Extracted data Start Marker
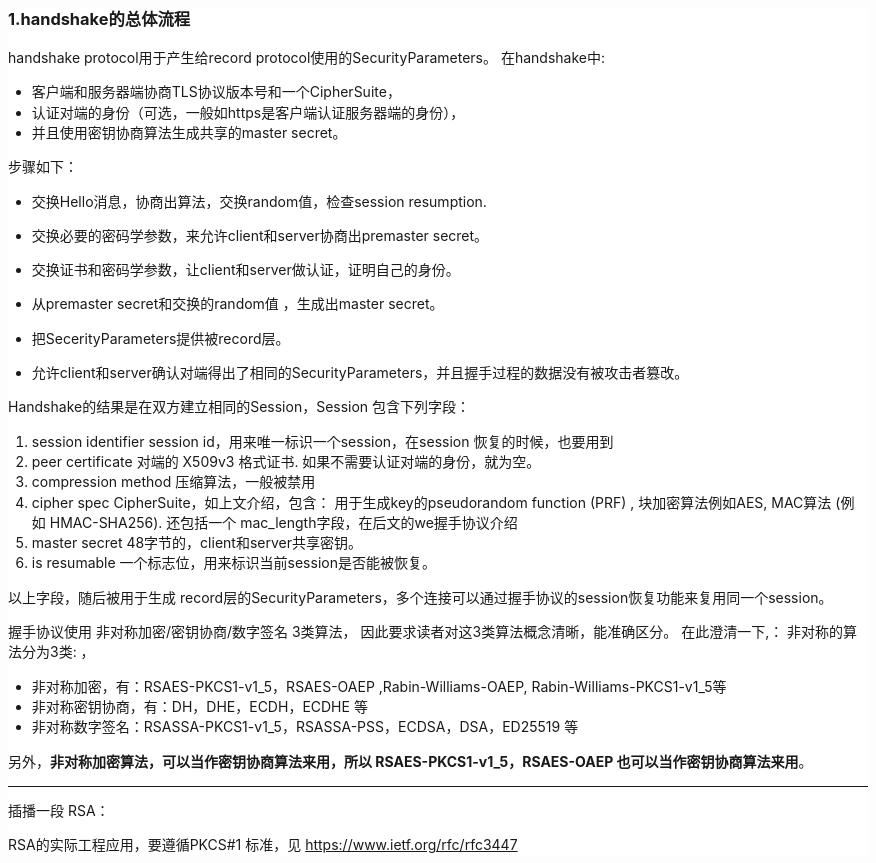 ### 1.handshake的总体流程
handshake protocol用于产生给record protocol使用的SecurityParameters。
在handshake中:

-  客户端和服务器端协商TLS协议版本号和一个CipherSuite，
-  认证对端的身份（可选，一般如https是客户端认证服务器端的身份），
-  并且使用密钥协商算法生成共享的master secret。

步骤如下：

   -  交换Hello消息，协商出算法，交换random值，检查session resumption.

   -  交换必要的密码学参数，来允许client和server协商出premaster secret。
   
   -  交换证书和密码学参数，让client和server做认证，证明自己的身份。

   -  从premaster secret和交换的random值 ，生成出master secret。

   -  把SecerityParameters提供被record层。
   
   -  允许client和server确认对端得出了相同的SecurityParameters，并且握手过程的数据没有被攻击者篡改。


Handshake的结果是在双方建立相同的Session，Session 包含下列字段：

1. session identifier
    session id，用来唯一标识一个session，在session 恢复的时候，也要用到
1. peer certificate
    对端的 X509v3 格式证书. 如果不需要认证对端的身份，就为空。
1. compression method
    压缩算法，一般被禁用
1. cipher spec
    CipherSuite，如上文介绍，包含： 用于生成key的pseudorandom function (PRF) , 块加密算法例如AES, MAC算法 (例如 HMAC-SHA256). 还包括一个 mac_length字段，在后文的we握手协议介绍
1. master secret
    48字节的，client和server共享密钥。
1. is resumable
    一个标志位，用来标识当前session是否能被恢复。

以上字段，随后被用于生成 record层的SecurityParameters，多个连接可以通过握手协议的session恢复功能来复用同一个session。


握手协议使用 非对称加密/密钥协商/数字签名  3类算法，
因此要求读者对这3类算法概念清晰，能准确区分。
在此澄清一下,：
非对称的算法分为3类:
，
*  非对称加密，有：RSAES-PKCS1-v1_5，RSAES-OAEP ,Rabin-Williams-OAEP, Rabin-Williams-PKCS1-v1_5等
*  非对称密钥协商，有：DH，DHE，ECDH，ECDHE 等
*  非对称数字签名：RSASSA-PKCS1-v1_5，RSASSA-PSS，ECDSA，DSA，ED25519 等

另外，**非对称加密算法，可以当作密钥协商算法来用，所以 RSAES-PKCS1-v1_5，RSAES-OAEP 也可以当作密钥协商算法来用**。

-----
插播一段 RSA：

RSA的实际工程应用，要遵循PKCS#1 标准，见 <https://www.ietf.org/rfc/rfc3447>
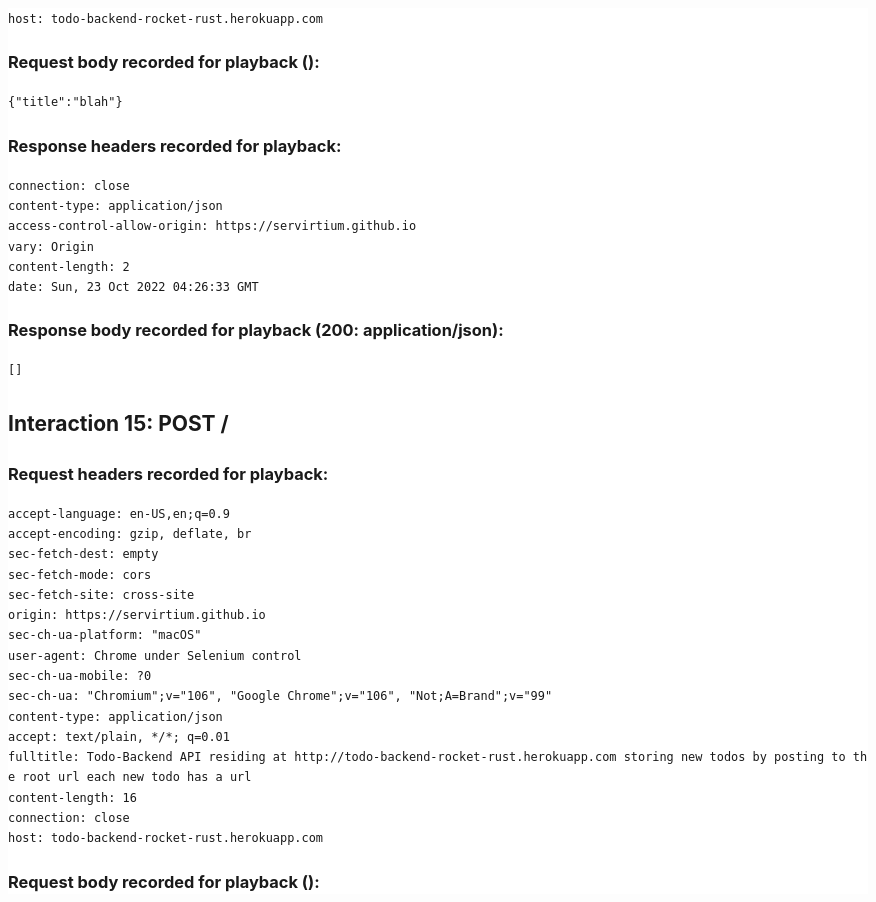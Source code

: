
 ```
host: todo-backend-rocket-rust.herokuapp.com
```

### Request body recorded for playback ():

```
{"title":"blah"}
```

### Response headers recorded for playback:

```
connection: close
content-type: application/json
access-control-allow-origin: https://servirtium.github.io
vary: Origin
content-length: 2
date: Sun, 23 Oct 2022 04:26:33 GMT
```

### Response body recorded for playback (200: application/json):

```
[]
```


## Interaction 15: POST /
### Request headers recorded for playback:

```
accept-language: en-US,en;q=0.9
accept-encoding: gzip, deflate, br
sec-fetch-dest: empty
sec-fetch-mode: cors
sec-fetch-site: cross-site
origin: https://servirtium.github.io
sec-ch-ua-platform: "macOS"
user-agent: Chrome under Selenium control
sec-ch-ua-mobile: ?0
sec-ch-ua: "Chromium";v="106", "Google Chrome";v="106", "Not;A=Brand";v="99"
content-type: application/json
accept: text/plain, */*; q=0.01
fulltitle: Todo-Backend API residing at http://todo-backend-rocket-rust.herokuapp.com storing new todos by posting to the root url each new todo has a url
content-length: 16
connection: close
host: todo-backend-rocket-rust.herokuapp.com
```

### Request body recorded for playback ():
Extracted data End Marker
> Task details
A word-for-word copy of the records is needed, with no pictures carried over.

> Solution to this task
 ### 1.handshake的总体流程
handshake protocol用于产生给record protocol使用的SecurityParameters。
在handshake中:

-  客户端和服务器端协商TLS协议版本号和一个CipherSuite，
-  认证对端的身份（可选，一般如https是客户端认证服务器端的身份），
-  并且使用密钥协商算法生成共享的master secret。

步骤如下：

   -  交换Hello消息，协商出算法，交换random值，检查session resumption.

   -  交换必要的密码学参数，来允许client和server协商出premaster secret。
   
   -  交换证书和密码学参数，让client和server做认证，证明自己的身份。

   -  从premaster secret和交换的random值 ，生成出master secret。

   -  把SecerityParameters提供被record层。
   
   -  允许client和server确认对端得出了相同的SecurityParameters，并且握手过程的数据没有被攻击者篡改。


Handshake的结果是在双方建立相同的Session，Session 包含下列字段：

1. session identifier
    session id，用来唯一标识一个session，在session 恢复的时候，也要用到
1. peer certificate
    对端的 X509v3 格式证书. 如果不需要认证对端的身份，就为空。
1. compression method
    压缩算法，一般被禁用
1. cipher spec
    CipherSuite，如上文介绍，包含： 用于生成key的pseudorandom function (PRF) , 块加密算法例如AES, MAC算法 (例如 HMAC-SHA256). 还包括一个 mac_length字段，在后文的we握手协议介绍
1. master secret
    48字节的，client和server共享密钥。
1. is resumable
    一个标志位，用来标识当前session是否能被恢复。

以上字段，随后被用于生成 record层的SecurityParameters，多个连接可以通过握手协议的session恢复功能来复用同一个session。


握手协议使用 非对称加密/密钥协商/数字签名  3类算法，
因此要求读者对这3类算法概念清晰，能准确区分。
在此澄清一下,：
非对称的算法分为3类:
，
*  非对称加密，有：RSAES-PKCS1-v1_5，RSAES-OAEP ,Rabin-Williams-OAEP, Rabin-Williams-PKCS1-v1_5等
*  非对称密钥协商，有：DH，DHE，ECDH，ECDHE 等
*  非对称数字签名：RSASSA-PKCS1-v1_5，RSASSA-PSS，ECDSA，DSA，ED25519 等

另外，**非对称加密算法，可以当作密钥协商算法来用，所以 RSAES-PKCS1-v1_5，RSAES-OAEP 也可以当作密钥协商算法来用**。

-----
插播一段 RSA：

RSA的实际工程应用，要遵循PKCS#1 标准，见 <https://www.ietf.org/rfc/rfc3447>
Source code

:
 ```
host: todo-backend-rocket-rust.herokuapp.com
```

### Request body recorded for playback ():

```
{"title":"blah"}
```

### Response headers recorded for playback:

```
connection: close
content-type: application/json
access-control-allow-origin: https://servirtium.github.io
vary: Origin
content-length: 2
date: Sun, 23 Oct 2022 04:26:33 GMT
```

### Response body recorded for playback (200: application/json):

```
[]
```


## Interaction 15: POST /
### Request headers recorded for playback:

```
accept-language: en-US,en;q=0.9
accept-encoding: gzip, deflate, br
sec-fetch-dest: empty
sec-fetch-mode: cors
sec-fetch-site: cross-site
origin: https://servirtium.github.io
sec-ch-ua-platform: "macOS"
user-agent: Chrome under Selenium control
sec-ch-ua-mobile: ?0
sec-ch-ua: "Chromium";v="106", "Google Chrome";v="106", "Not;A=Brand";v="99"
content-type: application/json
accept: text/plain, */*; q=0.01
fulltitle: Todo-Backend API residing at http://todo-backend-rocket-rust.herokuapp.com storing new todos by posting to the root url each new todo has a url
content-length: 16
connection: close
host: todo-backend-rocket-rust.herokuapp.com
```

### Request body recorded for playback ():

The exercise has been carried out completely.